MAE: I was thinking the same thing!
CASEY: Uh huh. Social, emotional, spiritual, physical, all your needs cannot possibly by one person and that is so much pressure to put on that person,
CASEY: It's like not healthy.
CASEY: You can choose some to prioritize over others for your partner, but you're not going to get a 100% of it and you shouldn't.
CHELSEA: Well, and I find that being a conversation fairly regularly in monogamous versus polyamorous circles as well. Like, how much is it appropriate to expect of a partner? But I think it is a valid conversation to have in those circles. But I think that even in the context of a monogamous relationship, a person has other relationships—familial relationships, friend relationships—outside of that single romantic relationship.
CASEY: Co-workers, community people, yeah.
CHELSEA: Right. But even within that monogamous context, it's most realistic and I would argue, the most healthy to not expect any one person to provide for all of your needs and rather to rely on a community. That's what we're supposed to be able to do.

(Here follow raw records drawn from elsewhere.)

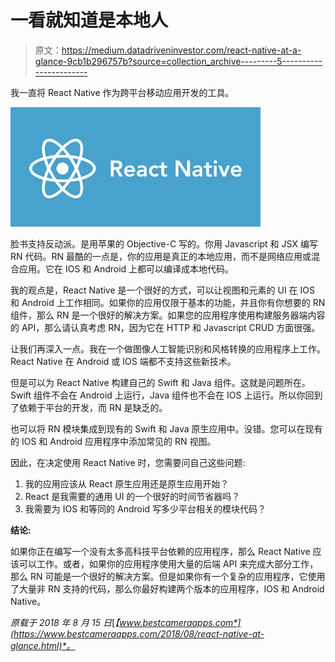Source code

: # 一看就知道是本地人

> 原文：<https://medium.datadriveninvestor.com/react-native-at-a-glance-9cb1b296757b?source=collection_archive---------5----------------------->

我一直将 React Native 作为跨平台移动应用开发的工具。

![](img/a3eeca29ea402c6594ecf448630a4dd2.png)

脸书支持反动派。是用苹果的 Objective-C 写的。你用 Javascript 和 JSX 编写 RN 代码。RN 最酷的一点是，你的应用是真正的本地应用，而不是网络应用或混合应用。它在 IOS 和 Android 上都可以编译成本地代码。

我的观点是，React Native 是一个很好的方式，可以让视图和元素的 UI 在 IOS 和 Android 上工作相同。如果你的应用仅限于基本的功能，并且你有你想要的 RN 组件，那么 RN 是一个很好的解决方案。如果您的应用程序使用构建服务器端内容的 API，那么请认真考虑 RN，因为它在 HTTP 和 Javascript CRUD 方面很强。

让我们再深入一点。我在一个做图像人工智能识别和风格转换的应用程序上工作。React Native 在 Android 或 IOS 端都不支持这些新技术。

但是可以为 React Native 构建自己的 Swift 和 Java 组件。这就是问题所在。Swift 组件不会在 Android 上运行，Java 组件也不会在 IOS 上运行。所以你回到了依赖于平台的开发，而 RN 是缺乏的。

也可以将 RN 模块集成到现有的 Swift 和 Java 原生应用中。没错。您可以在现有的 IOS 和 Android 应用程序中添加常见的 RN 视图。

因此，在决定使用 React Native 时，您需要问自己这些问题:

1.  我的应用应该从 React 原生应用还是原生应用开始？
2.  React 是我需要的通用 UI 的一个很好的时间节省器吗？
3.  我需要为 IOS 和等同的 Android 写多少平台相关的模块代码？

**结论:**

如果你正在编写一个没有太多高科技平台依赖的应用程序，那么 React Native 应该可以工作。或者，如果你的应用程序使用大量的后端 API 来完成大部分工作，那么 RN 可能是一个很好的解决方案。但是如果你有一个复杂的应用程序，它使用了大量非 RN 支持的代码，那么你最好构建两个版本的应用程序，IOS 和 Android Native。

*原载于 2018 年 8 月 15 日*[*【www.bestcameraapps.com*](https://www.bestcameraapps.com/2018/08/react-native-at-glance.html)*。*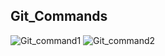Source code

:## Git_Commands
![Git_command1](https://user-images.githubusercontent.com/96955002/232187163-cf38877d-92b7-4a95-b695-ba47ee4956ba.png)
![Git_command2](https://user-images.githubusercontent.com/96955002/232187171-ff69396c-a6c4-4a5f-bb1b-0bc176a0df54.png)
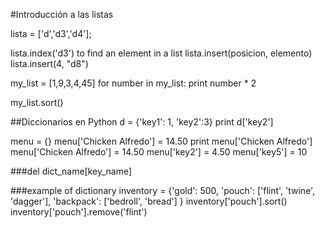 #Introducción a las listas

lista = ['d','d3','d4'];

lista.index('d3') to find an element in a list
lista.insert(posicion, elemento)
lista.insert(4, "d8")

my_list = [1,9,3,4,45]
for number in my_list:
  print number * 2

my_list.sort()

##Diccionarios en Python
d = {'key1': 1, 'key2':3}
print d['key2']

menu = {}
menu['Chicken Alfredo'] = 14.50
print menu['Chicken Alfredo']
menu['Chicken Alfredo'] = 14.50
menu['key2'] = 4.50
menu['key5'] = 10

###del dict_name[key_name]

###example of dictionary
inventory = {'gold': 500, 
'pouch': ['flint', 'twine', 'dagger'],
'backpack': ['bedroll', 'bread']
}
inventory['pouch'].sort()
inventory['pouch'].remove('flint')




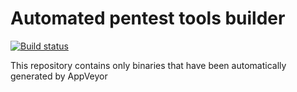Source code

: # Automated pentest tools builder
[![Build status](https://ci.appveyor.com/api/projects/status/3ey2t0iuly01qky4?svg=true)](https://ci.appveyor.com/project/1mm0rt41PC/builder)

This repository contains only binaries that have been automatically generated by AppVeyor 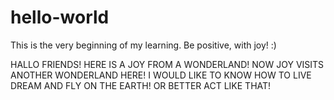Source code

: # hello-world
This is the very beginning of my learning. Be positive, with joy! :)

HALLO FRIENDS!
HERE IS A JOY FROM A WONDERLAND!
NOW JOY VISITS ANOTHER WONDERLAND HERE!
I WOULD LIKE TO KNOW HOW TO LIVE DREAM AND FLY ON THE EARTH!
OR BETTER ACT LIKE THAT!

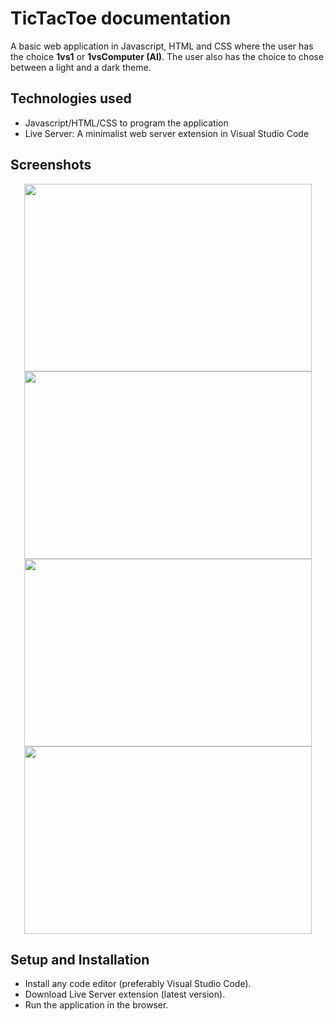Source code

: # TicTacToe documentation
A basic web application in Javascript, HTML and CSS where the user has the choice **1vs1** or **1vsComputer (AI)**. The user also has the choice to chose 
between a light and a dark theme.

## Technologies used
- Javascript/HTML/CSS to program the application
- Live Server: A minimalist web server extension in Visual Studio Code
## Screenshots
<p align='center'>
  <img width="460" height="300" src="https://github.com/user-attachments/assets/da416955-bf9d-4e2a-a6f9-e89750ad7c96">  
  <img width="460" height="300" src="https://github.com/user-attachments/assets/bd9b11d3-fbcc-45d1-b455-c96905206f79">  
  <img width="460" height="300" src="https://github.com/user-attachments/assets/6018f67d-eb59-4575-b18c-1ceff5afe3eb">  
  <img width="460" height="300" src="https://github.com/user-attachments/assets/48b71695-240d-4830-91a2-ba56aa18e55e">  
</p>

## Setup and Installation
- Install any code editor (preferably Visual Studio Code).
- Download Live Server extension (latest version).
- Run the application in the browser.
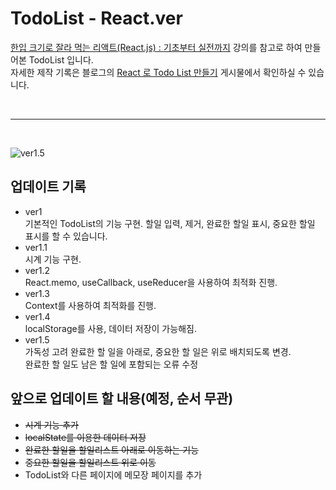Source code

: # TodoList - React.ver

[한입 크기로 잘라 먹는 리액트(React.js) : 기초부터 실전까지](https://inf.run/2XT4) 강의를 참고로 하여 만들어본 TodoList 입니다.
<br>
자세한 제작 기록은 블로그의 [React 로 Todo List 만들기](https://fdaytday.tistory.com/category/Project) 게시물에서 확인하실 수 있습니다.

<br>

---

<br>

![ver1.5](https://user-images.githubusercontent.com/92746200/170853311-2ae8c571-f11f-441b-bce3-0212e2755952.png)

## 업데이트 기록

- ver1 <br>
  기본적인 TodoList의 기능 구현. 할일 입력, 제거, 완료한 할일 표시, 중요한 할일 표시를 할 수 있습니다.
- ver1.1 <br>
  시계 기능 구현.
- ver1.2 <br>
  React.memo, useCallback, useReducer을 사용하여 최적화 진행.
- ver1.3 <br>
  Context를 사용하여 최적화를 진행.
- ver1.4 <br>
  localStorage를 사용, 데이터 저장이 가능해짐.
- ver1.5 <br>
  가독성 고려 완료한 할 일을 아래로, 중요한 할 일은 위로 배치되도록 변경.<br>
  완료한 할 일도 남은 할 일에 포함되는 오류 수정

## 앞으로 업데이트 할 내용(예정, 순서 무관)

- ~~시계 기능 추가~~
- ~~localState를 이용한 데이터 저장~~
- ~~완료한 할일을 할일리스트 아래로 이동하는 기능~~
- ~~중요한 할일을 할일리스트 위로 이동~~
- TodoList와 다른 페이지에 메모장 페이지를 추가
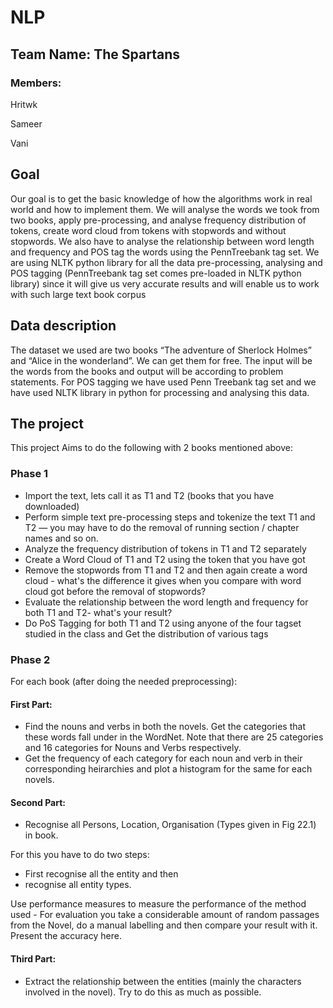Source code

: # NLP

## Team Name: The Spartans

### Members:

Hritwk

Sameer

Vani

## Goal

Our goal is to get the basic knowledge of how the algorithms work in real world and how to implement them. We will
analyse the words we took from two books, apply pre-processing, and analyse frequency distribution of tokens, create
word cloud from tokens with stopwords and without stopwords. We also have to analyse the relationship between word
length and frequency and POS tag the words using the PennTreebank tag set. We are using NLTK python library for all the
data pre-processing, analysing and POS tagging (PennTreebank tag set comes pre-loaded in NLTK python library) since it
will give us very accurate results and will enable us to work with such large text book corpus

## Data description

The dataset we used are two books “The adventure of Sherlock Holmes” and “Alice in the wonderland”. We can get them for
free. The input will be the words from the books and output will be according to problem statements. For POS tagging we
have used Penn Treebank tag set and we have used NLTK library in python for processing and analysing this data.

## The project

This project Aims to do the following with 2 books mentioned above:

### Phase 1

- Import the text, lets call it as T1 and T2 (books that you have downloaded)
- Perform simple text pre-processing steps and tokenize the text T1 and T2 — you may have to do the removal of running
  section / chapter names and so on.
- Analyze the frequency distribution of tokens in T1 and T2 separately
- Create a Word Cloud of T1 and T2 using the token that you have got
- Remove the stopwords from T1 and T2 and then again create a word cloud - what's the difference it gives when you
  compare with word cloud got before the removal of stopwords?
- Evaluate the relationship between the word length and frequency for both T1 and T2- what's your result?
- Do PoS Tagging for both T1 and T2 using anyone of the four tagset studied in the class and Get the distribution of
  various tags

### Phase 2

For each book (after doing the needed preprocessing):

#### First Part:

- Find the nouns and verbs in both the novels. Get the categories that these words fall under in the WordNet. Note that
  there are 25 categories and 16 categories for Nouns and Verbs respectively.
- Get the frequency of each category for each noun and verb in their corresponding heirarchies and plot a histogram for
  the same for each novels.

#### Second Part:

- Recognise all Persons, Location, Organisation (Types given in Fig 22.1) in book. 

For this you have to do two steps: 
  - First recognise all the entity and then
  - recognise all entity types. 
    
Use performance measures to measure the performance of the method used - 
For evaluation you take a considerable amount of random passages from the Novel, 
do a manual labelling and then compare your result with it. Present the accuracy here.

#### Third Part:

- Extract the relationship between the entities (mainly the characters involved in the novel). Try to do this as much as
  possible.

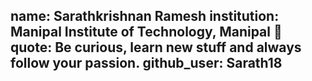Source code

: name: Sarathkrishnan Ramesh
institution: Manipal Institute of Technology, Manipal 🚩
quote: Be curious, learn new stuff and always follow your passion.
github_user: Sarath18
---
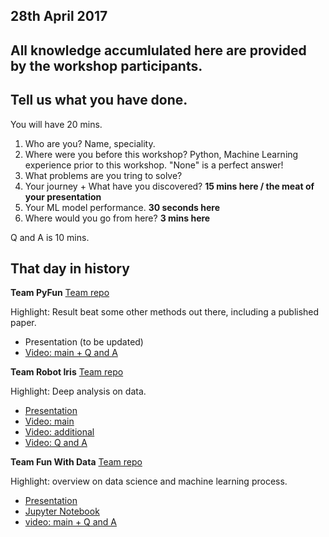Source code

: ## 28th April 2017

## All knowledge accumlulated here are provided by the workshop participants.

## Tell us what you have done.
You will have 20 mins.

1. Who are you? Name, speciality.
2. Where were you before this workshop? Python, Machine Learning experience prior to this workshop. "None" is a perfect answer!
3. What problems are you tring to solve?
4. Your journey + What have you discovered? **15 mins here / the meat of your presentation**
5. Your ML model performance. **30 seconds here**
6. Where would you go from here? **3 mins here**

Q and A is 10 mins.

## That day in history
**Team PyFun**
[Team repo](https://github.com/tailless/pyfun)

Highlight: Result beat some other methods out there, including a published paper. 

- Presentation (to be updated) 
- [Video: main + Q and A](https://youtu.be/RNeDjUazUlg)


**Team Robot Iris**
[Team repo](https://github.com/katjad/iris-robot-imdb/)

Highlight: Deep analysis on data.

- [Presentation](https://github.com/katjad/iris-robot-imdb/blob/master/IMDb%20Data%20Exploration%20%26%20Machine%20Learning.pptx)
- [Video: main](https://youtu.be/JaV-SzGAc1g)
- [Video: additional](https://youtu.be/Z8mmfnKGjDg)
- [Video: Q and A](https://youtu.be/0u9Xei02H2A)


**Team Fun With Data**
[Team repo](https://github.com/kalinasp/wth-funwithdata)

Highlight: overview on data science and machine learning process.

- [Presentation](https://github.com/kalinasp/wth-funwithdata/blob/master/Funwithdata.odp)
- [Jupyter Notebook](https://github.com/kalinasp/wth-funwithdata/blob/master/Experiments%20fun%20with%20data.ipynb)
- [video: main + Q and A](https://youtu.be/G4XbZdejhf8)


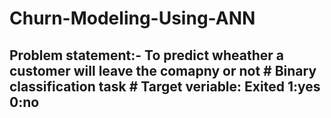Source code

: # Churn-Modeling-Using-ANN
##  Problem statement:- To predict wheather a customer will leave the comapny or not # Binary classification task # Target veriable: Exited 1:yes 0:no
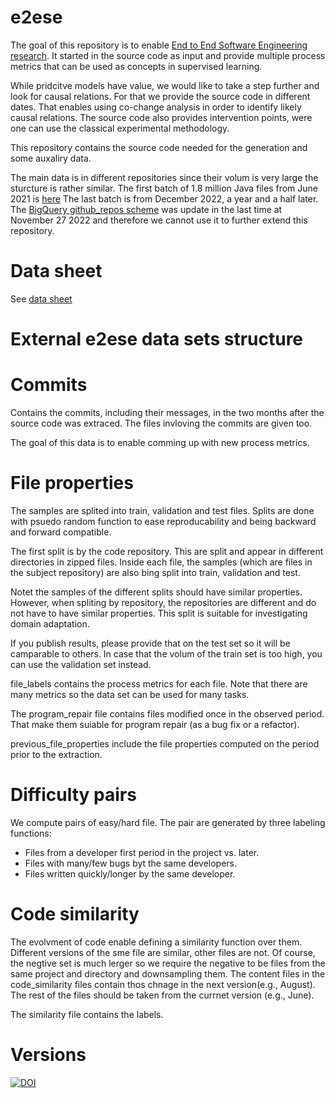 # e2ese

The goal of this repository is to enable [End to End Software Engineering research](https://arxiv.org/pdf/2112.11858).
It started in the source code as input and provide multiple process metrics that can be used as concepts in supervised learning.

While pridcitve models have value, we would like to take a step further and look for causal relations.
For that we provide the source code in different dates.
That enables using co-change analysis in order to identify likely causal relations.
The source code also provides intervention points, were one can use the classical experimental methodology.

This repository contains the source code needed for the generation and some auxaliry data.

The main data is in different repositories since their volum is very large the sturcture is rather similar.
The first batch of 1.8 million Java files from June 2021 is [here](https://github.com/evidencebp/e2ese-dataset)
The last batch is from December 2022, a year and a half later.
The [BigQuery github_repos scheme](https://cloud.google.com/blog/topics/public-datasets/github-on-bigquery-analyze-all-the-open-source-code) was update in the last time at November 27 2022 and therefore we cannot use it to further extend this repository.

# Data sheet
See [data sheet](https://github.com/evidencebp/e2ese/blob/main/e2ese_datasheet.pdf)

# External e2ese data sets structure


# Commits

Contains the commits, including their messages, in the two months after the source code was extraced.
The files invloving the commits are given too.

The goal of this data is to enable comming up with new process metrics.

# File properties

The samples are splited into train, validation and test files.
Splits are done with psuedo random function to ease reproducability and being backward and forward compatible.

The first split is by the code repository.
This are split and appear in different directories in zipped files.
Inside each file, the samples (which are files in the subject repository) are also bing split into train, validation and test.

Notet the samples of the different splits should have similar properties.
However, when spliting by repository, the repositories are different and do not have to have similar properties.
This split is suitable for investigating domain adaptation.

If you publish results, please provide that on the test set so it will be camparable to others.
In case that the volum of the train set is too high, you can use the validation set instead.

file_labels contains the process metrics for each file.
Note that there are many metrics so the data set can be used for many tasks.

The program_repair file contains files modified once in the observed period.
That make them suiable for program repair (as a bug fix or a refactor).

previous_file_properties include the file properties computed on the period prior to the extraction.

# Difficulty pairs

We compute pairs of easy/hard file.
The pair are generated by three labeling functions:
- Files from a developer first period in the project vs. later.
- Files with many/few bugs byt the same developers.
- Files written quickly/longer by the same developer.

# Code similarity

The evolvment of code enable defining a similarity function over them.
Different versions of the sme file are similar, other files are not.
Of course, the negtive set is much lerger so we require the negative to be files from the same project and directory and downsampling them.
The content files in the code_similarity files contain thos chnage in the next version(e.g., August).
The rest of the files should be taken from the currnet version (e.g., June).

The similarity file contains the labels.

# Versions

[![DOI](https://zenodo.org/badge/390256043.svg)](https://zenodo.org/badge/latestdoi/390256043)
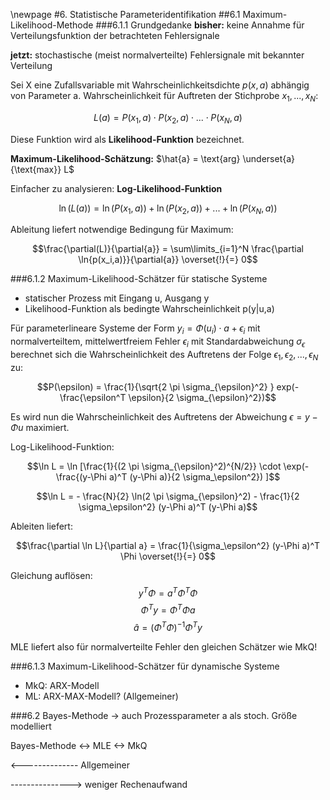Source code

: \newpage
#6. Statistische Parameteridentifikation
##6.1 Maximum-Likelihood-Methode
###6.1.1 Grundgedanke
**bisher:** keine Annahme für Verteilungsfunktion der betrachteten Fehlersignale

**jetzt:** stochastische (meist normalverteilte) Fehlersignale mit bekannter Verteilung

Sei X eine Zufallsvariable mit Wahrscheinlichkeitsdichte $p(x,a)$ abhängig von Parameter a.
Wahrscheinlichkeit für Auftreten der Stichprobe $x_1, ... , x_N$:

$$L(a) = P(x_1,a) \cdot P(x_2,a) \cdot ... \cdot P(x_N,a)$$

Diese Funktion wird als **Likelihood-Funktion** bezeichnet.

**Maximum-Likelihood-Schätzung:** $\hat{a} = \text{arg} \underset{a}{\text{max}} L$

Einfacher zu analysieren: **Log-Likelihood-Funktion**

$$\ln(L(a)) = \ln(P(x_1,a)) + \ln(P(x_2,a)) + ... + \ln(P(x_N,a))$$

Ableitung liefert notwendige Bedingung für Maximum:

$$\frac{\partial(L)}{\partial{a}} = \sum\limits_{i=1}^N \frac{\partial \ln{p(x_i,a)}}{\partial{a}} \overset{!}{=} 0$$

###6.1.2 Maximum-Likelihood-Schätzer für statische Systeme
* statischer Prozess mit Eingang u, Ausgang y
* Likelihood-Funktion als bedingte Wahrscheinlichkeit p(y|u,a)

Für parameterlineare Systeme der Form $y_i = \Phi(u_i) \cdot a + \epsilon_i$
mit normalverteiltem, mittelwertfreiem Fehler $\epsilon_i$ mit Standardabweichung $\sigma_\epsilon$
berechnet sich die Wahrscheinlichkeit des Auftretens der Folge $\epsilon_1, \epsilon_2, ..., \epsilon_N$ zu:

$$P(\epsilon) = \frac{1}{\sqrt{2 \pi \sigma_{\epsilon}^2} } exp(-\frac{\epsilon^T \epsilon}{2 \sigma_{\epsilon}^2})$$

Es wird nun die Wahrscheinlichkeit des Auftretens der Abweichung $\epsilon = y - \Phi u$ maximiert.

Log-Likelihood-Funktion:

$$\ln L = \ln [\frac{1}{(2 \pi \sigma_{\epsilon}^2)^{N/2}} \cdot \exp(- \frac{(y-\Phi a)^T (y-\Phi a)}{2 \sigma_\epsilon^2}) ]$$

$$\ln L =  - \frac{N}{2} \ln(2 \pi \sigma_{\epsilon}^2) -  \frac{1}{2 \sigma_\epsilon^2} (y-\Phi a)^T (y-\Phi a)$$

Ableiten liefert:

$$\frac{\partial \ln L}{\partial a} = \frac{1}{\sigma_\epsilon^2} (y-\Phi a)^T \Phi \overset{!}{=} 0$$



Gleichung auflösen:
$$y^T \Phi = a^T \Phi^T \Phi$$
$$\Phi^T y = \Phi^T \Phi a$$
$$\hat{a} = (\Phi^T \Phi)^{-1} \Phi^T y$$

MLE liefert also für normalverteilte Fehler den gleichen Schätzer wie MkQ!

###6.1.3 Maximum-Likelihood-Schätzer für dynamische Systeme

- MkQ: ARX-Modell
- ML: ARX-MAX-Modell? (Allgemeiner)

###6.2 Bayes-Methode
-> auch Prozessparameter a als stoch. Größe modelliert

Bayes-Methode <-> MLE <-> MkQ

<--------------   Allgemeiner

---------------> weniger Rechenaufwand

MAE: Interdependence, not independence.
CASEY: It's more resilient in the face of catastrophe, or change in general, mild, more mild change and you want to be that kind of resilient person for yourself, too. Just like you would do a computer system, or an organization. They should be resilient, too.
CASEY: Your relationship with your job is another one.
CHELSEA: Right. And I think that part of the reason the burnout is so quick – like the amount of time, the median amount of time that somebody spends at a company in tech is 2.2 years.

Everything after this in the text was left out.